9 Tips to Start Running (and Stick With It)
Cory Wharton-Malcom was in the middle of a truly difficult time when he started his running journey. His grandmother had recently passed, and he leaned into pounding pavement to process his anger and grief, making it a regular goal simply to make it around his block—not even a mile. Wharton-Malcolm couldn’t have anticipated that decision would ultimately change the trajectory of his life—uprooting the now-45-year-old from London to Los Angeles to take a job as an Apple Fitness+ trainer and write the new book All You Need Is Rhythym & Grit: How to Run Now―for Health, Joy, and a Body That Loves You Back.
“I’ve learned so much through running, but primarily that I can do hard things,” he tells GQ. “I tell every beginner that starting isn’t easy, but embrace that feeling and know that it's going to be harder before it's easier. Even when it gets easier, it's going to seem hard. The training we do isn't to make running easier, it's to make ourselves better at managing the hard.”
Looking to start logging miles this summer to reap them for yourself? Wharton gives us his nine top tips for anyone who wants to become a runner.
1. Run your own run.On any social media app, you can be plagued with stories of other guys posting stats from their fitness trackers and snaps from their workouts. Rather than indulging in the comparison game, seek to find inspiration from folks who are already on their own journeys, says Wharton-Malcolm. “This is your journey, and your journey alone,” he says.
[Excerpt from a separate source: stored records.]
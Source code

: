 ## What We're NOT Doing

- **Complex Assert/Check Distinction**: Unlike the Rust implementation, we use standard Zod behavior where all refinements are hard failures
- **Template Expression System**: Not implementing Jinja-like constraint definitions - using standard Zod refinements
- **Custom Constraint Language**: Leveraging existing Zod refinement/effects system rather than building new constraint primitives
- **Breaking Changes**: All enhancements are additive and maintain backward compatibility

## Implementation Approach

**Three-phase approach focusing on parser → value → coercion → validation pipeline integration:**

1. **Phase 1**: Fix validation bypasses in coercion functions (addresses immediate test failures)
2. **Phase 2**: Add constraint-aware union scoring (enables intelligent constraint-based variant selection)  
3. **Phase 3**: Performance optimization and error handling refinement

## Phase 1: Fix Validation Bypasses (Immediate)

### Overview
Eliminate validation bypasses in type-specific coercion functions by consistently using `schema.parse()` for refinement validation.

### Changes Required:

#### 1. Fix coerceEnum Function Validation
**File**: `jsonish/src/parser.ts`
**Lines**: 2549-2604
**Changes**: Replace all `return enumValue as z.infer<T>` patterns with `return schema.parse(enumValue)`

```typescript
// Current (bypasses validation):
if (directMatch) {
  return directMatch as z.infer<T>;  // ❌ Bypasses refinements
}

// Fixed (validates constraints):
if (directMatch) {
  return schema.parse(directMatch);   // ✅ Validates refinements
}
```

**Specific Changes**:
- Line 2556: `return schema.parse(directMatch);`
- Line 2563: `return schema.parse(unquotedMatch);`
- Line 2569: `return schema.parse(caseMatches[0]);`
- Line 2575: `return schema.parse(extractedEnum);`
2. Have a goal in mind.As with any task work accomplishing, it’s going to take hard work to get to where you want to be. So, whether it’s hitting sprint intervals on a running treadmill, signing up for a race, or simply getting to a point where you can run a 5K without stopping, set the foundation for your new hobby by creating a solid goal.
Also, make sure it’s realistic. “It’s tough as it is, so you want to make sure you’re working toward something that’s actually attainable,” says Wharton-Malcolm. An example: Someone who can already run a mile in 8 minutes could realistically aim to run a 24-minute 5K, and maybe eventually a sub-4-hour marathon. A 30-minute 10k? That would be much tougher.
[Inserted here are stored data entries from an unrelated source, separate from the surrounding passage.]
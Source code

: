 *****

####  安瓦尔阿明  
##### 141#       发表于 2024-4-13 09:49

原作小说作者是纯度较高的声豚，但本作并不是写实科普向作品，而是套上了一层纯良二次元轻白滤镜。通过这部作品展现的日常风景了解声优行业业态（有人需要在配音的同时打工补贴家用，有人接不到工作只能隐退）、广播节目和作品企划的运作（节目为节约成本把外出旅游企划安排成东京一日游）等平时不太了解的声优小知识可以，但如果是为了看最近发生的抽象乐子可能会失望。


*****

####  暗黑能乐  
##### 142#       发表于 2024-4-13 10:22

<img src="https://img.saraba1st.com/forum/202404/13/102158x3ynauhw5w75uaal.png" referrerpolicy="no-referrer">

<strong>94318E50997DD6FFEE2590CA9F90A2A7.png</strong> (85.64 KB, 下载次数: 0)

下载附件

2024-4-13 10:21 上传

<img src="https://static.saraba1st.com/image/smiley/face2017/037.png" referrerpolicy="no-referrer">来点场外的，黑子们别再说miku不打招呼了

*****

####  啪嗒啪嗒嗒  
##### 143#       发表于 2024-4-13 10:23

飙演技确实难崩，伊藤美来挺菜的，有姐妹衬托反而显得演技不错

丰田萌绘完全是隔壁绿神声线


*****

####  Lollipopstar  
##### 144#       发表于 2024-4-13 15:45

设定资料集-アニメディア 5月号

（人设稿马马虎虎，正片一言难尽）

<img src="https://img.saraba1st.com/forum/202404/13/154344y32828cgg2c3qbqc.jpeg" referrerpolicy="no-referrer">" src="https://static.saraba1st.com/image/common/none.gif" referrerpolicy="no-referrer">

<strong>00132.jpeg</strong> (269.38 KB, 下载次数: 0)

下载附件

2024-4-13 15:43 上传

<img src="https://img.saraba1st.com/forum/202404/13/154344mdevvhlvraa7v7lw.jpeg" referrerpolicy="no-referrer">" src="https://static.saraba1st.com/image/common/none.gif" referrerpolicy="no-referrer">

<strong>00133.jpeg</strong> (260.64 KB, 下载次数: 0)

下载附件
3. Warm up.Plain and simple: Warming up can reduce your risk of injury. During a warm-up, your heart rate increases, sending more blood flow (and oxygen) to your muscles. Even if it's just starting with a light jog on an incline treadmill or five minutes on your favorite cardio machine at a low intensity, it's worth mindfully revving your body up before you go full gas.
But we say do yourself one better by integrating some breathwork into the mix to prime your central nervous system for the load on deck, then break into dynamic movements like lunges, squats, and hamstring scoops. “It's a great way to get your mind and body ready for what you're about to do,” says Wharton-Malcolm.
4. Follow the Fun.Every runner we know has learned to truly enjoy it—despite having its challenges, there’s tons of room for fun within running. Whether that’s by getting other friends involved, syncing up with a local running crew, investing in a treadmill, or simply turning on your favorite playlist—upping the fun factor will make the miles go by faster (and, help you stick with it).
5. It's OK to walk.In fact, it's probably a great idea. Most new runners do too much, too fast, and get injured or demoralized. There’s absolutely no reason that walking can’t be a part of your running routine, especially in the early stages. Not only does this approach help to build endurance, but you’ll be able to progress fairly quickly to longer and longer intervals.
For those that want to give this a whirl, Wharton-Malcolm recommends walking for one minute, jogging for the next minute, and repeating this for 10 rounds. “You’ll be starting off nice and slow, but remember this: Five minutes moving is more than five minutes stagnant. You’ll be surprised how fast that jog becomes a run, and then you’re flying.”
6. Get some good sneakers.Great sneakers will do more than make you look cool on the run. They’re basically orthopedic devices: good ones will help you stave off injury and keep your legs fresh enough to go again tomorrow. You can find our 11 current favorites right here.
7. Also, pick up some moisture-wicking gear.Although it may be easy to grab an old college T-shirt to hit the road, your body will thank you if you lean into more technical fabrics that wick sweat and keep you cool. Plus, research shows that when you like how you look, you’re more likely to keep showing up. (GQ can help with that.)
8. Track your progress.It’s helpful to follow folks that inspire you on social media, but nothing is more rewarding than seeing how far you’ve come. Whether it’s through an app like Strava or a written journal, keep tabs on what type of efforts you’re including regularly. This will be especially helpful on the days where running feels anything but easy.
“The real growth happens during those times when you want to quit,” says Wharton-Malcolm. “If you use an app to track your progress, that more than likely also opens you up to a community which can also help you keep at it.”
9. Find your mantra.Wharton-Malcolm sticks by the mantra “fear not the wave for the wave is within you.” Borrow his, or come up with your own saying to motivate you to keep on the move. Mantras can certainly promote a positive mindset—and they can even offer a similar effect to meditation on the brain, according to a study published in the journal Brain and Behavior.